Journalism students to cover Tuesday’s election
Tomorrow’s election will be a real-time learning laboratory for University of Maine students in an Introduction to Journalism class.
The class, led by assistant professor and CLAS-preceptor journalism Joshua Roiland, is putting out the UMaine Telegraph, an online publication that will cover voting and election results in local, state and national races. Roiland’s 29 students have split into campus, state, national, features, opinion, photography, copy and design teams. Each team has an editor, who will coordinate with his or her reporters and staff, as well as with the project’s managing editor and editor-in-chief.
“We’ll update the site starting in the afternoon,” says Roiland. Students will also post on Twitter, using the hashtag #mainecmj. “While they’re doing their reporting Tuesday, they’ll be tweeting out newsworthy elements of their stories.”
Student reporters will interview voters as they exit the polls at the Cross Insurance Center in Bangor and in Orono, at the New Balance Field House on the UMaine campus.
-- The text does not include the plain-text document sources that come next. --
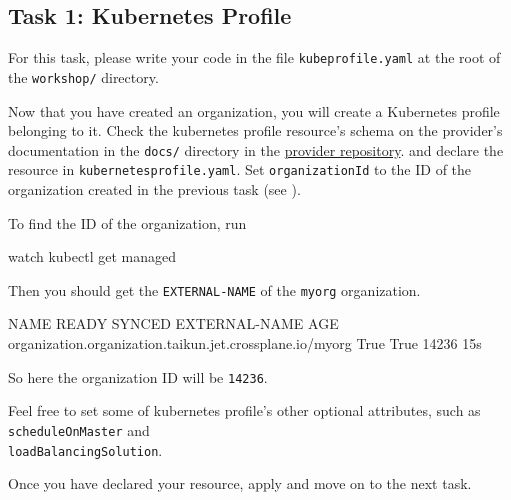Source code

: \subsection{Task 1: Kubernetes Profile}\label{sec:kubeprofile}

\begin{note}
For this task, please write your code in the file \texttt{kubeprofile.yaml}
at the root of the \texttt{workshop/} directory.
\end{note}

Now that you have created an organization,
you will create a Kubernetes profile belonging to it.
Check the kubernetes profile resource's schema on
the provider's documentation in the \texttt{docs/} directory in the 
\href{https://github.com/itera-io/provider-jet-taikun/}{provider repository}.
and declare the resource in \texttt{kubernetesprofile.yaml}.
Set \texttt{organizationId} to the ID of the organization created in the previous task (see ).


\begin{tip}
To find the ID of the organization, run
\begin{shell}
watch kubectl get managed
\end{shell}
Then you should get the \texttt{EXTERNAL-NAME} of the \texttt{myorg} organization.
\begin{raw}
NAME                                                      READY SYNCED EXTERNAL-NAME AGE
organization.organization.taikun.jet.crossplane.io/myorg  True  True   14236         15s
\end{raw}
So here the organization ID will be \texttt{14236}.
\end{tip}

Feel free to set some of kubernetes profile's other optional attributes,
such as \texttt{scheduleOnMaster} and \\ \texttt{loadBalancingSolution}.


Once you have declared your resource, apply and move on to the next task.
Tuesday afternoon stories will include a profile of a first-time voter and a piece on how the movement of Orono voting to campus is affecting traffic congestion.
Other student reporters will be following the state’s 2nd Congressional District, this year’s ballot measures and races for the state legislative seats.
“They’re actually doing journalism,” says Roiland. “For those who go on in journalism, they’re getting a head start, in being able to both talk about the news media and in getting skills that they don’t offer in other classes.”
Student editors will plan and monitor coverage in a newsroom set up in Roiland’s office and in a classroom on the first floor of Dunn Hall.
“It’s definitely exciting. It’s also hectic,” says Elizabeth Theriault, a freshman from Madawaska, who is the project’s editor-in-chief. “It’s a lot of work and there’s a lot of things to coordinate and organize and get set, because Tuesday is going to be a big day. But it’s definitely something that I’m glad I get to take on.”